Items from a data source
•••

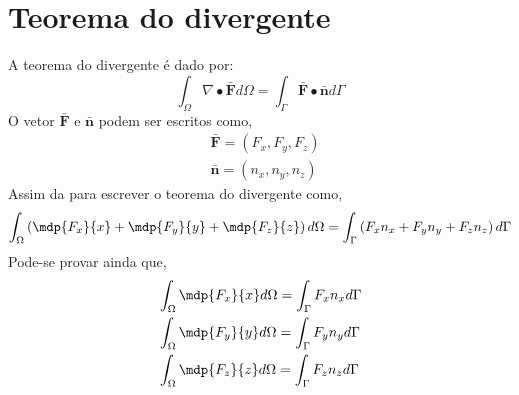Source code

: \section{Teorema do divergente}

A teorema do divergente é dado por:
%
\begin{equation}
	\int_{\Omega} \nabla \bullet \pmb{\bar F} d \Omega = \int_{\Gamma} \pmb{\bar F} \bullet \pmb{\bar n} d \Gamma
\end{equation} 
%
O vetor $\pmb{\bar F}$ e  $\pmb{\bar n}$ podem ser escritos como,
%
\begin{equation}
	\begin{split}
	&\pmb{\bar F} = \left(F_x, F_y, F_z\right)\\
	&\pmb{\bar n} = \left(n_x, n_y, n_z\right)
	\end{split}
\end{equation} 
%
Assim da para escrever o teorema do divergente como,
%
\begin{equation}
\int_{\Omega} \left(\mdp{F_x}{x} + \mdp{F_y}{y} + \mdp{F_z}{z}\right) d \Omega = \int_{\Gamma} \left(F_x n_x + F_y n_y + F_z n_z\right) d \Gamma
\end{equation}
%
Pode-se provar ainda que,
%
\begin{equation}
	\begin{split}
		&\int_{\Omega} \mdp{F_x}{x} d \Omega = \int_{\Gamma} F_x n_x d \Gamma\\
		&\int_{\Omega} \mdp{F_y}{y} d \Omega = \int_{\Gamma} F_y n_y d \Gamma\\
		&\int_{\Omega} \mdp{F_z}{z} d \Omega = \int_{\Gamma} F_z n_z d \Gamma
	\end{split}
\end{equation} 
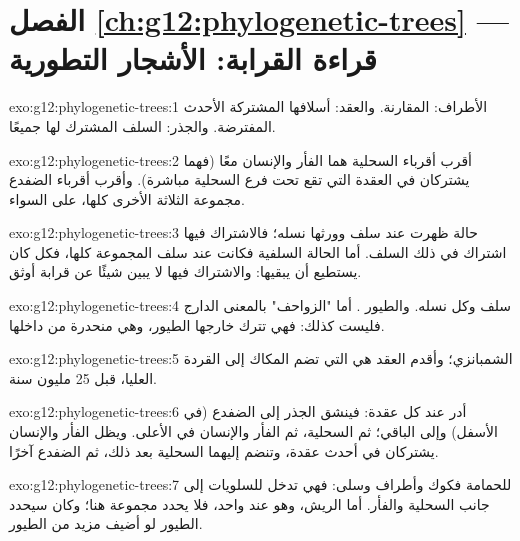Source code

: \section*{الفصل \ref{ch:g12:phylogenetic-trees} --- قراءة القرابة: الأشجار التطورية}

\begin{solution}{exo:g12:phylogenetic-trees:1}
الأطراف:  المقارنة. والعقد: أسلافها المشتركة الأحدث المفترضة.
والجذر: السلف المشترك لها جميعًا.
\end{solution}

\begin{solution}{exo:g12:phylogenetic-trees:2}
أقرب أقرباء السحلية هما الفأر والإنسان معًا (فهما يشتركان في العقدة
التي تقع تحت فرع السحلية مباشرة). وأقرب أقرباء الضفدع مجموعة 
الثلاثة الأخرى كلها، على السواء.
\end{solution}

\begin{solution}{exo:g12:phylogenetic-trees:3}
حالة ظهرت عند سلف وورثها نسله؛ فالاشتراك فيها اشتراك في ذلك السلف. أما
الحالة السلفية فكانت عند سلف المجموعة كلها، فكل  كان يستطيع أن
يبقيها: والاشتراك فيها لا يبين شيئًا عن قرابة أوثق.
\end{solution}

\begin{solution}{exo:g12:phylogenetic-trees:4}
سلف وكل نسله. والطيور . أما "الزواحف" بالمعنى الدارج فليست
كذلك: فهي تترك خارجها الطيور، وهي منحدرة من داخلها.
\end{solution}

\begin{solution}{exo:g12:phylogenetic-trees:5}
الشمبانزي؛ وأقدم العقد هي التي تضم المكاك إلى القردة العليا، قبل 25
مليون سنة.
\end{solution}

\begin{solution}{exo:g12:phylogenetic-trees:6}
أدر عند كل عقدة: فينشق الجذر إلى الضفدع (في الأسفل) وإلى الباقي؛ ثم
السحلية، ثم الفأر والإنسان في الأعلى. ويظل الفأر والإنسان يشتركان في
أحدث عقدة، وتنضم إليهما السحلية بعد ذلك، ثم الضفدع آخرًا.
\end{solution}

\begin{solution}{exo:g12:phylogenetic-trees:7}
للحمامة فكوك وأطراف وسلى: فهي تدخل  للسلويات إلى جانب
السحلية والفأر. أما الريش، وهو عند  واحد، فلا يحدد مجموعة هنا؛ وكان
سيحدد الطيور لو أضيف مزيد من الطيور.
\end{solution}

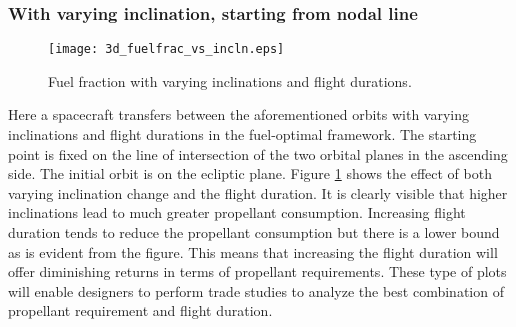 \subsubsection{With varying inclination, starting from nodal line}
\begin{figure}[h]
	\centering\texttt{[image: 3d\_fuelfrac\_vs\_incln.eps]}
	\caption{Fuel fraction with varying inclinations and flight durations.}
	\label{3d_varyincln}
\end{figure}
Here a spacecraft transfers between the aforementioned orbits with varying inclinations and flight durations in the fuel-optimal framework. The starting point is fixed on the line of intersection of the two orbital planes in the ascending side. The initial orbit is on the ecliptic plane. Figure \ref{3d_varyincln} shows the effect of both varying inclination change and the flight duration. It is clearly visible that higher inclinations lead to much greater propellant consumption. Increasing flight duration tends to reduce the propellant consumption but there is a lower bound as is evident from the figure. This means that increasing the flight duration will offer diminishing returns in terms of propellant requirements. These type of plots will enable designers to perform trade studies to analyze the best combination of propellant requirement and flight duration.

•••

## Goal of the exercise
A verbatim copy of the entries, stripped of pictures, should be produced.

## Reply to the exercise
Source code

: \section{Teorema do divergente}

A teorema do divergente é dado por:
%
\begin{equation}
	\int_{\Omega} \nabla \bullet \pmb{\bar F} d \Omega = \int_{\Gamma} \pmb{\bar F} \bullet \pmb{\bar n} d \Gamma
\end{equation} 
%
O vetor $\pmb{\bar F}$ e  $\pmb{\bar n}$ podem ser escritos como,
%
\begin{equation}
	\begin{split}
	&\pmb{\bar F} = \left(F_x, F_y, F_z\right)\\
	&\pmb{\bar n} = \left(n_x, n_y, n_z\right)
	\end{split}
\end{equation} 
%
Assim da para escrever o teorema do divergente como,
%
\begin{equation}
\int_{\Omega} \left(\mdp{F_x}{x} + \mdp{F_y}{y} + \mdp{F_z}{z}\right) d \Omega = \int_{\Gamma} \left(F_x n_x + F_y n_y + F_z n_z\right) d \Gamma
\end{equation}
%
Pode-se provar ainda que,
%
\begin{equation}
	\begin{split}
		&\int_{\Omega} \mdp{F_x}{x} d \Omega = \int_{\Gamma} F_x n_x d \Gamma\\
		&\int_{\Omega} \mdp{F_y}{y} d \Omega = \int_{\Gamma} F_y n_y d \Gamma\\
		&\int_{\Omega} \mdp{F_z}{z} d \Omega = \int_{\Gamma} F_z n_z d \Gamma
	\end{split}
\end{equation} 
Source code

: \section*{الفصل \ref{ch:g12:phylogenetic-trees} --- قراءة القرابة: الأشجار التطورية}

\begin{solution}{exo:g12:phylogenetic-trees:1}
الأطراف:  المقارنة. والعقد: أسلافها المشتركة الأحدث المفترضة.
والجذر: السلف المشترك لها جميعًا.
\end{solution}

\begin{solution}{exo:g12:phylogenetic-trees:2}
أقرب أقرباء السحلية هما الفأر والإنسان معًا (فهما يشتركان في العقدة
التي تقع تحت فرع السحلية مباشرة). وأقرب أقرباء الضفدع مجموعة 
الثلاثة الأخرى كلها، على السواء.
\end{solution}

\begin{solution}{exo:g12:phylogenetic-trees:3}
حالة ظهرت عند سلف وورثها نسله؛ فالاشتراك فيها اشتراك في ذلك السلف. أما
الحالة السلفية فكانت عند سلف المجموعة كلها، فكل  كان يستطيع أن
يبقيها: والاشتراك فيها لا يبين شيئًا عن قرابة أوثق.
\end{solution}

\begin{solution}{exo:g12:phylogenetic-trees:4}
سلف وكل نسله. والطيور . أما "الزواحف" بالمعنى الدارج فليست
كذلك: فهي تترك خارجها الطيور، وهي منحدرة من داخلها.
\end{solution}

\begin{solution}{exo:g12:phylogenetic-trees:5}
الشمبانزي؛ وأقدم العقد هي التي تضم المكاك إلى القردة العليا، قبل 25
مليون سنة.
\end{solution}

\begin{solution}{exo:g12:phylogenetic-trees:6}
أدر عند كل عقدة: فينشق الجذر إلى الضفدع (في الأسفل) وإلى الباقي؛ ثم
السحلية، ثم الفأر والإنسان في الأعلى. ويظل الفأر والإنسان يشتركان في
أحدث عقدة، وتنضم إليهما السحلية بعد ذلك، ثم الضفدع آخرًا.
\end{solution}

\begin{solution}{exo:g12:phylogenetic-trees:7}
للحمامة فكوك وأطراف وسلى: فهي تدخل  للسلويات إلى جانب
السحلية والفأر. أما الريش، وهو عند  واحد، فلا يحدد مجموعة هنا؛ وكان
سيحدد الطيور لو أضيف مزيد من الطيور.
\end{solution}

 \subsubsection{With varying inclination, starting from nodal line}
\begin{figure}[h]
	\centering\texttt{[image: 3d\_fuelfrac\_vs\_incln.eps]}
	\caption{Fuel fraction with varying inclinations and flight durations.}
	\label{3d_varyincln}
\end{figure}
Here a spacecraft transfers between the aforementioned orbits with varying inclinations and flight durations in the fuel-optimal framework. The starting point is fixed on the line of intersection of the two orbital planes in the ascending side. The initial orbit is on the ecliptic plane. Figure \ref{3d_varyincln} shows the effect of both varying inclination change and the flight duration. It is clearly visible that higher inclinations lead to much greater propellant consumption. Increasing flight duration tends to reduce the propellant consumption but there is a lower bound as is evident from the figure. This means that increasing the flight duration will offer diminishing returns in terms of propellant requirements. These type of plots will enable designers to perform trade studies to analyze the best combination of propellant requirement and flight duration.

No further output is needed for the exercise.